The occasion comes as Standard and Poor has revised their earnings forecast for the S&P 500 through the fourth quarter of 2008. We've updated the chart we previously presented in discussing whether drops in corporate earnings lead to recession early last December with the latest projections:
The good news is that it appears that 2008 will be pretty decent on the earnings and, more importantly, the dividends front. The better news is that we can now anticipate that the stock market, as represented by the S&P 500, will finish the year up as well:
The S&P 500's cash dividends per share are expected to grow from $27.73 in December 2007 to $30.30 at the end of 2008, with a corresponding compound annualized growth rate of dividends per share of 9.27%. Although we're hinting that the value of the S&P 500 could be 1610 in the chart above, we might more reasonably expect it to fall in a range between 1540 and 1680 by year's end, provided S&P's dividend forecast pans out.

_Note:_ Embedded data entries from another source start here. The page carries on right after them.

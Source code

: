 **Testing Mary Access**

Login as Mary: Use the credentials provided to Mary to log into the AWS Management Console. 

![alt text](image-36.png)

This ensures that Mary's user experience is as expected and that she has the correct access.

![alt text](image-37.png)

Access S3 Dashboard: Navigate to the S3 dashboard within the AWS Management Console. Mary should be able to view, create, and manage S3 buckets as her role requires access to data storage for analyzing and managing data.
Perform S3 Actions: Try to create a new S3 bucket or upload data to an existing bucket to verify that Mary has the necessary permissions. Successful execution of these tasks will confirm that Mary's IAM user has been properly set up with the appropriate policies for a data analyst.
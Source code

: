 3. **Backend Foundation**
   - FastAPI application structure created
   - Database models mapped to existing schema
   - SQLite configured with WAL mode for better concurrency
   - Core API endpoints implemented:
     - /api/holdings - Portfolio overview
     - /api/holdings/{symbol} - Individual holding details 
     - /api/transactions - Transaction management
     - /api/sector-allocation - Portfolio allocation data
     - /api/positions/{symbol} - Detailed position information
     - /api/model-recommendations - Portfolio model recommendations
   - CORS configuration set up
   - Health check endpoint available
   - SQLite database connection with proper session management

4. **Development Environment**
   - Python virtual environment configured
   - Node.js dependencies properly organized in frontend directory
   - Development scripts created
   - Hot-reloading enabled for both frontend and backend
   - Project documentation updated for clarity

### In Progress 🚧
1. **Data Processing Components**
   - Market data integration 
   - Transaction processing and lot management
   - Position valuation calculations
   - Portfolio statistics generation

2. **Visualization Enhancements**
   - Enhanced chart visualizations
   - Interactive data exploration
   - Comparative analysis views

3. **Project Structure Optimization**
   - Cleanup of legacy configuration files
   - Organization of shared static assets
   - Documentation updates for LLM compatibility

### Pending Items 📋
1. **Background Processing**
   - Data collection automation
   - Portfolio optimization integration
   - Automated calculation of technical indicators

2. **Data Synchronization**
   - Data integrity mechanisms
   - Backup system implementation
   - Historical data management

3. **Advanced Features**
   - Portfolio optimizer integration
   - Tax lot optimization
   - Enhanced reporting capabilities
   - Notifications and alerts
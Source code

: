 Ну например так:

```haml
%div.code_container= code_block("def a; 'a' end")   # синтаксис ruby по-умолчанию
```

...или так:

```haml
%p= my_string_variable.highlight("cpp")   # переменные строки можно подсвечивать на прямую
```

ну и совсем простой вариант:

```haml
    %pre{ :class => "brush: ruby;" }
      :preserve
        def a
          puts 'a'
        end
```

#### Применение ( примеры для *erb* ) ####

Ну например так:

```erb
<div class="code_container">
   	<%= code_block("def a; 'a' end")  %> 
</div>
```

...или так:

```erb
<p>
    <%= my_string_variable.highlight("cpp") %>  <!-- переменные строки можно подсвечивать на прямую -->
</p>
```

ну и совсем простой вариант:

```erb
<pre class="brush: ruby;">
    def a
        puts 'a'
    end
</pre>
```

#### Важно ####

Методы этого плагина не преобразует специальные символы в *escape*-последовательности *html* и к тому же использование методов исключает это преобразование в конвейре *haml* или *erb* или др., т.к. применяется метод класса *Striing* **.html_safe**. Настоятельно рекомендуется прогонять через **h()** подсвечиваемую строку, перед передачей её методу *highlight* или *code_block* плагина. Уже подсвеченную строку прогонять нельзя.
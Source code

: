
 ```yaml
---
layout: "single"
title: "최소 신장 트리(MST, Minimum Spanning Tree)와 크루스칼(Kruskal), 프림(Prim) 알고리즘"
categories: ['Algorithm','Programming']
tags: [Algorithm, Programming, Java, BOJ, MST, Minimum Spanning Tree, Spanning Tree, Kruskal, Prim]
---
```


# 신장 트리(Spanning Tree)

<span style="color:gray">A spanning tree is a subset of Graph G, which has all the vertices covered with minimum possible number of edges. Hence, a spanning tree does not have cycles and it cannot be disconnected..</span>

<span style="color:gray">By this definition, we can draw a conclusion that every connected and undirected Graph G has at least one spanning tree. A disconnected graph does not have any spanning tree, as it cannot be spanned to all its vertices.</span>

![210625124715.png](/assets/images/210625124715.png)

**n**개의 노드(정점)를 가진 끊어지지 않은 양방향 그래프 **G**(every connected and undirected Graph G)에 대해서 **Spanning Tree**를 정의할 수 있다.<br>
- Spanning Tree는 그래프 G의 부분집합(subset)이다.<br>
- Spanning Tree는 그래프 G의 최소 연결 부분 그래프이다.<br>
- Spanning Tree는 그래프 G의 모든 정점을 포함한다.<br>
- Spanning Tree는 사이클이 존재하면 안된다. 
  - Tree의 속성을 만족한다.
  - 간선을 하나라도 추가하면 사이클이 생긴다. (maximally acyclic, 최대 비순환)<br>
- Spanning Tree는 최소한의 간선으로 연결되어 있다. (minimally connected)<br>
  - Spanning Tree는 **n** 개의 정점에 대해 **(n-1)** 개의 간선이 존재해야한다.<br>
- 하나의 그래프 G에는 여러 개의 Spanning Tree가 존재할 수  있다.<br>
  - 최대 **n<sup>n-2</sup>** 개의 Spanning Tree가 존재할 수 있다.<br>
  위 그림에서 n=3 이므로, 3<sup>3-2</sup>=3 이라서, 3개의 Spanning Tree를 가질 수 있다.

We'll see if we can't narrow that range down a bit more in another post later this month. For right now, let's get back to earnings!
After we first plotted the index value of the S&P 500 against its dividends per share over its entire history last year, we repeated the exercise by plotting the S&P 500's price per share against the index's reported earnings per share. The following chart shows the result over the period from January 1871 through December 2007 (the path in time generally goes from lower left to upper right):
Coming from a hard science and engineering background with more than a passing interest in planetary trajectories, the path of the S&P 500's value with respect to its earnings per share is very reminiscent of the path planets like Mars take in the sky: moving forward, stopping, going backward in retrograde, stopping again and then ultimately proceeding forward again!
The path taken by earnings is somewhat more convoluted than that, but at the very least, you can now see why we found the metaphor of putting the sun (dividends) in the center of the orbits of the planets (stock prices) so compelling!